**WHAT NEEDS TO BE DONE:**
Using the data below, find how many lines include the word "correct" and report that figure alone.

**EXTRACTED INFORMATION:**
-=-=-
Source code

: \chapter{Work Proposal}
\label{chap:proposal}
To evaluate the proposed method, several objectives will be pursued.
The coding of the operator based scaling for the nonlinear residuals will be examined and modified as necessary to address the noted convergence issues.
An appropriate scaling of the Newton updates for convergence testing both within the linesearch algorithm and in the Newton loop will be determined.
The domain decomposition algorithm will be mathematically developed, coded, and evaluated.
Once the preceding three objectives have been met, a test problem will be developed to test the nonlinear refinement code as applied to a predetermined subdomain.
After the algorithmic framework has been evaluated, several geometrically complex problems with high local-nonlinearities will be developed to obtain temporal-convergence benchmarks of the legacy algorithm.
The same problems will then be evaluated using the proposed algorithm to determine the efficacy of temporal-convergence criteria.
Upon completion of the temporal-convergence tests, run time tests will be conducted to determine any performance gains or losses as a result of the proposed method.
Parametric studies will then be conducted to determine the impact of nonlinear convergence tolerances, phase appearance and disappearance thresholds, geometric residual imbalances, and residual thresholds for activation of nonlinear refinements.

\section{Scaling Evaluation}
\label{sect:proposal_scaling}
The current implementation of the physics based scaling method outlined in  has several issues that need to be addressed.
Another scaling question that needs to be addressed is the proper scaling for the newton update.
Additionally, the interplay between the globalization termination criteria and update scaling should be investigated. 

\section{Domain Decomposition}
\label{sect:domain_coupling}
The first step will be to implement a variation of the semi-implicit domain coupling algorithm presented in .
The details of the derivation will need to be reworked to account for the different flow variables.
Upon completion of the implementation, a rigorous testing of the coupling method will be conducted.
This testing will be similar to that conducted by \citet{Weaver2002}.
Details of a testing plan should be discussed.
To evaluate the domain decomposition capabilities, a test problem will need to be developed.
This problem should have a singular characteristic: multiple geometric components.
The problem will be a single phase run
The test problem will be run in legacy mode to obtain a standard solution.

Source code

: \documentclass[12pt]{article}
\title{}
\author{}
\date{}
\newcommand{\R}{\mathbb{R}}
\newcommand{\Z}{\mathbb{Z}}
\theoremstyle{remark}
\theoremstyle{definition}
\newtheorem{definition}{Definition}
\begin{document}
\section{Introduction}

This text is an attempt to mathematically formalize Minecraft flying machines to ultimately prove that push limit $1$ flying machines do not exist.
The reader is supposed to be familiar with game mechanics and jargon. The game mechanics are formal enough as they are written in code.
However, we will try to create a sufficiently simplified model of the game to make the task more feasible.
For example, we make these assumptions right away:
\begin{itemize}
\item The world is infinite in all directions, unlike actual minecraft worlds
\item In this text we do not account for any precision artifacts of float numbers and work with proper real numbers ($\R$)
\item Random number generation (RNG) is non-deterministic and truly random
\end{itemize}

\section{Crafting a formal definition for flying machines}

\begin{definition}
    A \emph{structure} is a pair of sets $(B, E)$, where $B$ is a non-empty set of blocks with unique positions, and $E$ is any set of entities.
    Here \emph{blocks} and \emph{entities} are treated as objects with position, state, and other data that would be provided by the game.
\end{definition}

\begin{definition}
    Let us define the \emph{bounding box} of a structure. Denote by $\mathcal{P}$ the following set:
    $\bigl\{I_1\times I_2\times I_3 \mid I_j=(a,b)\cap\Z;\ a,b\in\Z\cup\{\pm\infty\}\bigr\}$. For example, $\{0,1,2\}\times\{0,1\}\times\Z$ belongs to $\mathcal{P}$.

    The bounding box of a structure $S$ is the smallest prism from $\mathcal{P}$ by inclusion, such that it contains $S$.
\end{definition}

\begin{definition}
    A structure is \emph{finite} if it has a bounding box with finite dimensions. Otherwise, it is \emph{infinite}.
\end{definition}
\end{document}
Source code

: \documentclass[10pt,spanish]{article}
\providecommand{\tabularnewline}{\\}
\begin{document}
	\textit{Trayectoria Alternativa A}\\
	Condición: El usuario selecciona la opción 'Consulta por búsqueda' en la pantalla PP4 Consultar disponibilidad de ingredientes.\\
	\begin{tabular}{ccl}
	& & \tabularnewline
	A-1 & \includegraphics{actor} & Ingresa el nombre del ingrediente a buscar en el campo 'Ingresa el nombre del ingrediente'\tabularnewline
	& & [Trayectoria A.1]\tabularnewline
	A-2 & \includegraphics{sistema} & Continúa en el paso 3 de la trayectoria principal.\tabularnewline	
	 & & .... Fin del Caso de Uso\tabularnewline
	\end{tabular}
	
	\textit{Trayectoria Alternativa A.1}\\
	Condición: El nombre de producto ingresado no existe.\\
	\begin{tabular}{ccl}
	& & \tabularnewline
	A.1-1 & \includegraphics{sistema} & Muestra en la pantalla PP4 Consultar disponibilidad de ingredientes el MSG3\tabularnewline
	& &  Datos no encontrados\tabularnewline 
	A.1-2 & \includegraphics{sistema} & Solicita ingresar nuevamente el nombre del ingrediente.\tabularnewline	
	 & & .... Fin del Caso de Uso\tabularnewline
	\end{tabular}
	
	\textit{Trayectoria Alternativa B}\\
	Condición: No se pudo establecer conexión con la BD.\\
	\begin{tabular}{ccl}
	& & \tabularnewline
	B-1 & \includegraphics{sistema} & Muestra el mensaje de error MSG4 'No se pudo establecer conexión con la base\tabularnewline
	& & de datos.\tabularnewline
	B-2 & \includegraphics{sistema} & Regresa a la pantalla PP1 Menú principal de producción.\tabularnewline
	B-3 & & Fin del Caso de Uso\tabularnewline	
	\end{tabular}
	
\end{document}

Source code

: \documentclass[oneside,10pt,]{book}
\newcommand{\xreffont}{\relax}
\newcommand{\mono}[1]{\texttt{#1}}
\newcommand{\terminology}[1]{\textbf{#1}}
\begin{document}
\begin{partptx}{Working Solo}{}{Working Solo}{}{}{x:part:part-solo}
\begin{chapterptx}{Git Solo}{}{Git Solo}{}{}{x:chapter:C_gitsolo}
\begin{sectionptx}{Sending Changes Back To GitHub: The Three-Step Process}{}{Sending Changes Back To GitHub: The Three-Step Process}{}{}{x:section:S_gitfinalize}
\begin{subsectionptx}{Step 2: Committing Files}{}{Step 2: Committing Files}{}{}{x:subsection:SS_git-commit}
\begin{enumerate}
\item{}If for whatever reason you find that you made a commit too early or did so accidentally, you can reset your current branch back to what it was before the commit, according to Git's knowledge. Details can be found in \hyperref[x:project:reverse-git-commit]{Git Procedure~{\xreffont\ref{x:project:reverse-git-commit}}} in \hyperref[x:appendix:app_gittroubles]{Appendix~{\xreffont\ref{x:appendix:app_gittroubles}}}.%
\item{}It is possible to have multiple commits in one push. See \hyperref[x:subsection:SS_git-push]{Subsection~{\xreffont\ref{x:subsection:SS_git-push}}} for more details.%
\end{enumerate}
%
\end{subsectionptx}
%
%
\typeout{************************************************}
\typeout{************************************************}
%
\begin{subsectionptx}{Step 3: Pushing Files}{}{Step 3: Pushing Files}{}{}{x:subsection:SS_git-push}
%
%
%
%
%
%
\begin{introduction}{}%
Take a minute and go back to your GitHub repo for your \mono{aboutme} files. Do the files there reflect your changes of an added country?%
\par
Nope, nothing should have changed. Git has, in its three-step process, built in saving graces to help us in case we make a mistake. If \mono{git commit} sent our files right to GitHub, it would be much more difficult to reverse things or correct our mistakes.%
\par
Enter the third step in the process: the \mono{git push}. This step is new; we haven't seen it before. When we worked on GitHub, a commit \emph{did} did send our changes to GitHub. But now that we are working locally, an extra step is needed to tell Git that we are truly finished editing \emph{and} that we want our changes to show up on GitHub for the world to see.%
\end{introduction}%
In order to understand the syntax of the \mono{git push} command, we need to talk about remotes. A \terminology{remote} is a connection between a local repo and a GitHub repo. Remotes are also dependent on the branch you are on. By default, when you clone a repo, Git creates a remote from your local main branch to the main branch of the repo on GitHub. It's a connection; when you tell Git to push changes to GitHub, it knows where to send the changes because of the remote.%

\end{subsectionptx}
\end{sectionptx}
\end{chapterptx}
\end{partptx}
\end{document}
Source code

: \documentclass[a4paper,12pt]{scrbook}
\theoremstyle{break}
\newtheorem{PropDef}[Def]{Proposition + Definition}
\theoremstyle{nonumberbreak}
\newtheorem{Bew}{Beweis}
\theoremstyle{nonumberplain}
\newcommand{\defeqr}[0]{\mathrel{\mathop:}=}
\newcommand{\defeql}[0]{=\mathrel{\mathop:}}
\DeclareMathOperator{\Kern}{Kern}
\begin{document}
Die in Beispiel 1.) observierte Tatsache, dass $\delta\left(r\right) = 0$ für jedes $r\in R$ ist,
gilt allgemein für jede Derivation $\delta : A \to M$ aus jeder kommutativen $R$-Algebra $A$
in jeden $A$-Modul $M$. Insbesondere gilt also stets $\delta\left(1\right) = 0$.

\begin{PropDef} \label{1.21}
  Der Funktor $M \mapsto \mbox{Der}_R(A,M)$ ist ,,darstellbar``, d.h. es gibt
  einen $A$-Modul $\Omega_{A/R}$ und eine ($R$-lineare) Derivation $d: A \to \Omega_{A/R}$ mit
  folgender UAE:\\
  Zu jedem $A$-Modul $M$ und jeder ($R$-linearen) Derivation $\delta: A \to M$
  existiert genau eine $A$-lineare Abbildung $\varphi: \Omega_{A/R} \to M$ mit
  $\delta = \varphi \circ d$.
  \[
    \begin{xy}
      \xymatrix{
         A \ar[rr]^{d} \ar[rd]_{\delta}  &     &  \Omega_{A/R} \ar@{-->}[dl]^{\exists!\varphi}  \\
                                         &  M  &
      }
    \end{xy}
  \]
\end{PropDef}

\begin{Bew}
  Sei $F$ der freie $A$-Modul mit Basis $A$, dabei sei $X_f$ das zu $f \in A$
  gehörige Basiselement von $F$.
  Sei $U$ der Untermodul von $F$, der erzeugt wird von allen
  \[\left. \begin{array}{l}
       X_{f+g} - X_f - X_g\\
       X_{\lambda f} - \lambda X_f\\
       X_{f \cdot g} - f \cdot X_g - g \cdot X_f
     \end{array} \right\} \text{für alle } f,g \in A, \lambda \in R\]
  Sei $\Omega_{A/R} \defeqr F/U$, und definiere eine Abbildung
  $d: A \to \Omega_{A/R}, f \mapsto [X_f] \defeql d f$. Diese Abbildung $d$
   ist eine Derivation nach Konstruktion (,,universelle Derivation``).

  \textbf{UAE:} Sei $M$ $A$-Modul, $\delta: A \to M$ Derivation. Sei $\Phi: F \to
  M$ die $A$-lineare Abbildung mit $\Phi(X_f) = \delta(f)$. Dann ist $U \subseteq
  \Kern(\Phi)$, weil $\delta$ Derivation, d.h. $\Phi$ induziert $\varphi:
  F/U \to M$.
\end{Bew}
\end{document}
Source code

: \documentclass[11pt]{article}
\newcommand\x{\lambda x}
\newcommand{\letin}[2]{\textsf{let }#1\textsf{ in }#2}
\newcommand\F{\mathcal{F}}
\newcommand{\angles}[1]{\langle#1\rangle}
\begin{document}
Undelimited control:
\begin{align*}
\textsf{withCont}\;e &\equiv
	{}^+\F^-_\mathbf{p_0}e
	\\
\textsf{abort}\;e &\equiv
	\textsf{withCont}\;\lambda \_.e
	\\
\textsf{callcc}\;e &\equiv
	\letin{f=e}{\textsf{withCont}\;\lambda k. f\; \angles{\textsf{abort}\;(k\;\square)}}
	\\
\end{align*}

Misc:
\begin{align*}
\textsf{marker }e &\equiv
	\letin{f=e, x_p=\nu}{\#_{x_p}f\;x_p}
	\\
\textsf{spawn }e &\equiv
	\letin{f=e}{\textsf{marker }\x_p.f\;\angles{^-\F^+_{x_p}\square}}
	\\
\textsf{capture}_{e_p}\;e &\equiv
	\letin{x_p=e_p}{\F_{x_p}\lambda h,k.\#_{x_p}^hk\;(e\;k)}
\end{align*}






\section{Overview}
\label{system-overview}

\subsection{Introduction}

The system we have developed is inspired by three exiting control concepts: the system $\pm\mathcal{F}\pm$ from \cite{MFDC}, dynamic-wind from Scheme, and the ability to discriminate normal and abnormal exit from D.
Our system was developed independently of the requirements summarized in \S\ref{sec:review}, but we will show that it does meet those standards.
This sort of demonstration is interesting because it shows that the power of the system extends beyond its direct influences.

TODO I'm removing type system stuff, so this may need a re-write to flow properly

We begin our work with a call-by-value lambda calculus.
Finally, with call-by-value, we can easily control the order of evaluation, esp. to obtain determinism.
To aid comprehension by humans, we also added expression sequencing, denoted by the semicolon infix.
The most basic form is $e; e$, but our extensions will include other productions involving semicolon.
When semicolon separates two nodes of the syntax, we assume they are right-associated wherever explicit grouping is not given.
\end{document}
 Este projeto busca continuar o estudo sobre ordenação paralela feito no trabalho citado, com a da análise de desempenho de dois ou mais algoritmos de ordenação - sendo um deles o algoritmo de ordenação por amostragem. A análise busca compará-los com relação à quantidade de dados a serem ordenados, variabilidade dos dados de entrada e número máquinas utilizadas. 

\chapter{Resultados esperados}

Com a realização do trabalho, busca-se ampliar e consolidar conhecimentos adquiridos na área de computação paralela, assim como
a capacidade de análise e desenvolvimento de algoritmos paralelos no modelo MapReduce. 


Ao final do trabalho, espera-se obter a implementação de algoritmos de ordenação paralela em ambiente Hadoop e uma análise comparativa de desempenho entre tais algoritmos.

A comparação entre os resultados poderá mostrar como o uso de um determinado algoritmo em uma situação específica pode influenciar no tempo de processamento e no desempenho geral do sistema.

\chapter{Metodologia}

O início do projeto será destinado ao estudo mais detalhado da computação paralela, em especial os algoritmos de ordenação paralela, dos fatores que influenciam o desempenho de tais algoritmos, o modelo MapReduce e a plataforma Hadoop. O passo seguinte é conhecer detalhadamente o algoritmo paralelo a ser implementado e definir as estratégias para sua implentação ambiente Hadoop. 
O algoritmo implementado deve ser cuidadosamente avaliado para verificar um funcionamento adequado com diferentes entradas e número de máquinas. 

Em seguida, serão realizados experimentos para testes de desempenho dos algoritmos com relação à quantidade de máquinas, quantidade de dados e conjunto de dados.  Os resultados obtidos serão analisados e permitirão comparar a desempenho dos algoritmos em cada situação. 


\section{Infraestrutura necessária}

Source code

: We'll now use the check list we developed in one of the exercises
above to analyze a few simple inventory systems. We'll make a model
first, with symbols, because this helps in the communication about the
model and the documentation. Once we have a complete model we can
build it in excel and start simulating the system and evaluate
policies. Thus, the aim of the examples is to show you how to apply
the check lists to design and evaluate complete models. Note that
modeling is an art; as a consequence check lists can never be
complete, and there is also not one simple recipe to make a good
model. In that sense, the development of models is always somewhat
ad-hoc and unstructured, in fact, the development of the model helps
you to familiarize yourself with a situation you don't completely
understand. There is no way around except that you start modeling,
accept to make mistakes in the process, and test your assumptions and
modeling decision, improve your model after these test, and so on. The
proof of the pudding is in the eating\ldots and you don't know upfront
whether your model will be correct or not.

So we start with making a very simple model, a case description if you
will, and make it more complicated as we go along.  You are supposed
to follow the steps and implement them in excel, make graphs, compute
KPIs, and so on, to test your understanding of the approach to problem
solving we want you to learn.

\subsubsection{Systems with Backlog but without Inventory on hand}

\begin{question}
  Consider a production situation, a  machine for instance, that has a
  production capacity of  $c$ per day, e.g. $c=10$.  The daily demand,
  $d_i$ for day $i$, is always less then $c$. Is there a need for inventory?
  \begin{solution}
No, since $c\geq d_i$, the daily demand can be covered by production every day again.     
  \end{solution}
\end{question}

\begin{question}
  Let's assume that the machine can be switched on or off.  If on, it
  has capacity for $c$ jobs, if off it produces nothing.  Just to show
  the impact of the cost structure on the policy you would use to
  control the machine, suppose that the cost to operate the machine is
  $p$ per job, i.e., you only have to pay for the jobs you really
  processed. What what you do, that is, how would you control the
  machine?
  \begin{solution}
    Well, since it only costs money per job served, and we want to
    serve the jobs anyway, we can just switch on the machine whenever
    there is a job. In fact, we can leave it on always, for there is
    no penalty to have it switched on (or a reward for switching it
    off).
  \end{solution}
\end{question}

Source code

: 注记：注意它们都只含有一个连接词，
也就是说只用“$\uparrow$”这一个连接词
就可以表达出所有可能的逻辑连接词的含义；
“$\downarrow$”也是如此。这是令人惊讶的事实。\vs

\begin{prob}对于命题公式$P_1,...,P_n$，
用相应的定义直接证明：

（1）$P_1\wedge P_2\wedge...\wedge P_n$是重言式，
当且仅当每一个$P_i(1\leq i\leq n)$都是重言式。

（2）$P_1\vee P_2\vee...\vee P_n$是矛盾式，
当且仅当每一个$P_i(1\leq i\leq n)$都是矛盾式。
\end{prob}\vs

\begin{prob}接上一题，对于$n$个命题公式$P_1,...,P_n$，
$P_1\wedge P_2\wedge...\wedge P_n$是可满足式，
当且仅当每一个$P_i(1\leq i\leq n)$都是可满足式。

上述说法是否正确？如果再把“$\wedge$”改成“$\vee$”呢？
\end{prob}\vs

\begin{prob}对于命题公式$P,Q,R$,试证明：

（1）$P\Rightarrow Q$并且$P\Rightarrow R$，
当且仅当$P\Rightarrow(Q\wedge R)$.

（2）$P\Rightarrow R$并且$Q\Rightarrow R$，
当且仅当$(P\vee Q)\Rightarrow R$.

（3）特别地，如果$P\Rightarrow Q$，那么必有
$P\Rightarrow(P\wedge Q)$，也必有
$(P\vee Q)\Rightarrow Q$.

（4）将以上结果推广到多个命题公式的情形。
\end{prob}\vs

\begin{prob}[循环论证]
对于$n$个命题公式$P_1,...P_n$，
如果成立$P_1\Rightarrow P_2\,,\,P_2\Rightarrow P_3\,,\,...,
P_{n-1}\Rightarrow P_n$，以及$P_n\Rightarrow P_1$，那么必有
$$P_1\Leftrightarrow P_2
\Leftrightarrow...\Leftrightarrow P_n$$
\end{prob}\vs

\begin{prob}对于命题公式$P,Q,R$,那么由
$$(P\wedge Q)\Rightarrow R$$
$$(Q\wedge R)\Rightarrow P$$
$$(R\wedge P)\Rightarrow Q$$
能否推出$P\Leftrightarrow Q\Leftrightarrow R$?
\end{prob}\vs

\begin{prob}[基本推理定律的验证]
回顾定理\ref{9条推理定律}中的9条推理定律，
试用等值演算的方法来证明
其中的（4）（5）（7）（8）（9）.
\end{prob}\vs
-=-=-
**RESULT OF THIS EXERCISE:**
2